EXERCISE MATERIAL section start
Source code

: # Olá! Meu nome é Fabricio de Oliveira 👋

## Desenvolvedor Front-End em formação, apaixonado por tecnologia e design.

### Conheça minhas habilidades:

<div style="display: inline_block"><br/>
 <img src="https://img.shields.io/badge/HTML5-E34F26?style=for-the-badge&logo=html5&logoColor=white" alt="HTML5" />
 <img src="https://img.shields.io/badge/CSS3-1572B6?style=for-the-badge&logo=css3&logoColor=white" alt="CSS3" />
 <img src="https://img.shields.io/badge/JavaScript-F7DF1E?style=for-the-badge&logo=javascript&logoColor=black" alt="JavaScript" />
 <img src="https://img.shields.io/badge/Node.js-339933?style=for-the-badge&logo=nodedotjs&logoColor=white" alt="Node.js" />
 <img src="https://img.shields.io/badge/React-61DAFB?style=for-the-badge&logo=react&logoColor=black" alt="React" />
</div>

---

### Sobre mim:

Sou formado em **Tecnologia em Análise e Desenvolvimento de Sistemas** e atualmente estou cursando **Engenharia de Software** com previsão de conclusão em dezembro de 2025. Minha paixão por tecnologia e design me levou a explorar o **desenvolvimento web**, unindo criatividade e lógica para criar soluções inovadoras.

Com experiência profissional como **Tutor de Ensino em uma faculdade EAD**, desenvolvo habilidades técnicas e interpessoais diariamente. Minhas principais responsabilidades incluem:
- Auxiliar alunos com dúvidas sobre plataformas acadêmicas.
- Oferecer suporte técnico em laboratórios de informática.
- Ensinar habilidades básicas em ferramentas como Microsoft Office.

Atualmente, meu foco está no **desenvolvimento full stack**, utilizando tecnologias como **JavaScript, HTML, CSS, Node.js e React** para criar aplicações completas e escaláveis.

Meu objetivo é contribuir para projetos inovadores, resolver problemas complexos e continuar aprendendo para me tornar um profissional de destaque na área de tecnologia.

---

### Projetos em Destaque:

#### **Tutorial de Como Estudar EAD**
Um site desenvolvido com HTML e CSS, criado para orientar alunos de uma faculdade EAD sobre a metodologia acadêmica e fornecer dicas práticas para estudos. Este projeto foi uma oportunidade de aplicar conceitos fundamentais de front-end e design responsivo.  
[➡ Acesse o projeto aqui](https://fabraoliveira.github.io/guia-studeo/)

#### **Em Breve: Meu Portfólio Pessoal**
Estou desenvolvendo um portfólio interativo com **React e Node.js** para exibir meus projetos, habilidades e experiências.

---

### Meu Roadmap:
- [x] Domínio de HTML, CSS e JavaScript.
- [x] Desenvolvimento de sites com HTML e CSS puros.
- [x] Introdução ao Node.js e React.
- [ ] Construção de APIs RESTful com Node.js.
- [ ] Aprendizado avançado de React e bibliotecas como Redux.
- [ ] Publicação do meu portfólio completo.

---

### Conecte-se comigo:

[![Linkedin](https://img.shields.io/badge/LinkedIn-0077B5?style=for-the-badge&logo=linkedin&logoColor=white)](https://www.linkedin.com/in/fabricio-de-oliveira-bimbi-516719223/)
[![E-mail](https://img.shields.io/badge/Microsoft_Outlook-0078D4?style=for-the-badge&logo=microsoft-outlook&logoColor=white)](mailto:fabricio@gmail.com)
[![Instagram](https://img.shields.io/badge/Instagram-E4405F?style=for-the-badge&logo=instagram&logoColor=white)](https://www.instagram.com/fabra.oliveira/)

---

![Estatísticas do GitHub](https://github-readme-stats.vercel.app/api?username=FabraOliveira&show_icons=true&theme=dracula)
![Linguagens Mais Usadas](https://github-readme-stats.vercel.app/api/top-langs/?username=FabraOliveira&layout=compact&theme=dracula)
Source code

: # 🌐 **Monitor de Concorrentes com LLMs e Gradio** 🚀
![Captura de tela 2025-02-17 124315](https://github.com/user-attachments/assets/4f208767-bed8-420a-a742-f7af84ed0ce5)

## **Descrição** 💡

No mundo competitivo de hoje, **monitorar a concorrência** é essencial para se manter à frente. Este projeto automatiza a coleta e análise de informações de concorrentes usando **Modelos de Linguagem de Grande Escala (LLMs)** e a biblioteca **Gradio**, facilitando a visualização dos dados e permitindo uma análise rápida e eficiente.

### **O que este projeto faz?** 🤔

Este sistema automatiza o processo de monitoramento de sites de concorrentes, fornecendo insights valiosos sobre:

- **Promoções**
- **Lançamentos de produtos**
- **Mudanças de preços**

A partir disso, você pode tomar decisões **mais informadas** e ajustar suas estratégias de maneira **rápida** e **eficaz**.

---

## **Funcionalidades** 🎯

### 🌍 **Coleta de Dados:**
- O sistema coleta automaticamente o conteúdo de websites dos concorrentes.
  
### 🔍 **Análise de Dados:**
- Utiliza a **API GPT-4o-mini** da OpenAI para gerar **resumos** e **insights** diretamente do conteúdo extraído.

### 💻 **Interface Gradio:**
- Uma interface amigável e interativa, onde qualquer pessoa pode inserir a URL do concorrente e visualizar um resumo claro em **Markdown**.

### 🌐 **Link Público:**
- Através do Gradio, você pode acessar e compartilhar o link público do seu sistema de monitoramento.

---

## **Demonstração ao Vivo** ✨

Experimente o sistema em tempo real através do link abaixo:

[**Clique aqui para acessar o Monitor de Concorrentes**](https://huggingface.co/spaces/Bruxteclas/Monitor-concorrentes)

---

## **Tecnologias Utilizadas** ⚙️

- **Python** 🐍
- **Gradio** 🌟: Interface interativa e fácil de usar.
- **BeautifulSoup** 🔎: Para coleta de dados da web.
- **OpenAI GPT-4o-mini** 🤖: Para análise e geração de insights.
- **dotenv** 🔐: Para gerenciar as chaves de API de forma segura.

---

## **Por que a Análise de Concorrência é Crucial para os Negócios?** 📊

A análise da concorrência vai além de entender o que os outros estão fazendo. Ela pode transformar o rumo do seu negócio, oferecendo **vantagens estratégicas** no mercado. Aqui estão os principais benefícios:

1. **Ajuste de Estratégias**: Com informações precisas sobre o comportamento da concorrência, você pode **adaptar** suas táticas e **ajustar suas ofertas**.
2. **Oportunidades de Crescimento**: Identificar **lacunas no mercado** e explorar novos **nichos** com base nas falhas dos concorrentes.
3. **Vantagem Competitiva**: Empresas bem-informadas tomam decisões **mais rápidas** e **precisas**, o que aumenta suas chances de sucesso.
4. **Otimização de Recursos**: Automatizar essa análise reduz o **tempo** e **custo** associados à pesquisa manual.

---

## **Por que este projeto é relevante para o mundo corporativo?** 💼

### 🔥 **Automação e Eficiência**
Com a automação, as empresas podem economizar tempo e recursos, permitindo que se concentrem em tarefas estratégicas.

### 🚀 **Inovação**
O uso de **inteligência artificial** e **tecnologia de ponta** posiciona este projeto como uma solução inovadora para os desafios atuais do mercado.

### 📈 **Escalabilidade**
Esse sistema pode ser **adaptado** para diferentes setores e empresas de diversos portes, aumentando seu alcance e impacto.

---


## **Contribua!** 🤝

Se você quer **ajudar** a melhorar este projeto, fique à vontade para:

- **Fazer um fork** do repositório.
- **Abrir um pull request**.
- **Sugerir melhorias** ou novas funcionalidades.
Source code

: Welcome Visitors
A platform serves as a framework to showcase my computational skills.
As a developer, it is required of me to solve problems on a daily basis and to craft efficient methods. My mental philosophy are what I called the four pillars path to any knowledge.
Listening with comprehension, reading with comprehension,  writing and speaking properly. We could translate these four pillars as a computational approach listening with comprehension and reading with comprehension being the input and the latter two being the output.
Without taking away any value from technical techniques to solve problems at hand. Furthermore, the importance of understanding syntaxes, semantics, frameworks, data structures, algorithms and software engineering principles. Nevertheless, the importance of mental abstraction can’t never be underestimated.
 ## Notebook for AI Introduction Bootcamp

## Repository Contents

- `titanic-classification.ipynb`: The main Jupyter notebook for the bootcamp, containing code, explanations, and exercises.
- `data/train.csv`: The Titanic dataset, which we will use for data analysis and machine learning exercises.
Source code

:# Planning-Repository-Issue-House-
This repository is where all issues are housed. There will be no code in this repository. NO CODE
EXERCISE MATERIAL section end
PROMPT = Going down the listing above, begin printing at the line with "### 🚀 **Inovação**" and finish with the line with "- **Abrir um pull request**.", exactly as they appear.

FINAL ANSWER =
### 🚀 **Inovação**
O uso de **inteligência artificial** e **tecnologia de ponta** posiciona este projeto como uma solução inovadora para os desafios atuais do mercado.

### 📈 **Escalabilidade**
Esse sistema pode ser **adaptado** para diferentes setores e empresas de diversos portes, aumentando seu alcance e impacto.

---


## **Contribua!** 🤝

Se você quer **ajudar** a melhorar este projeto, fique à vontade para:

- **Fazer um fork** do repositório.
- **Abrir um pull request**.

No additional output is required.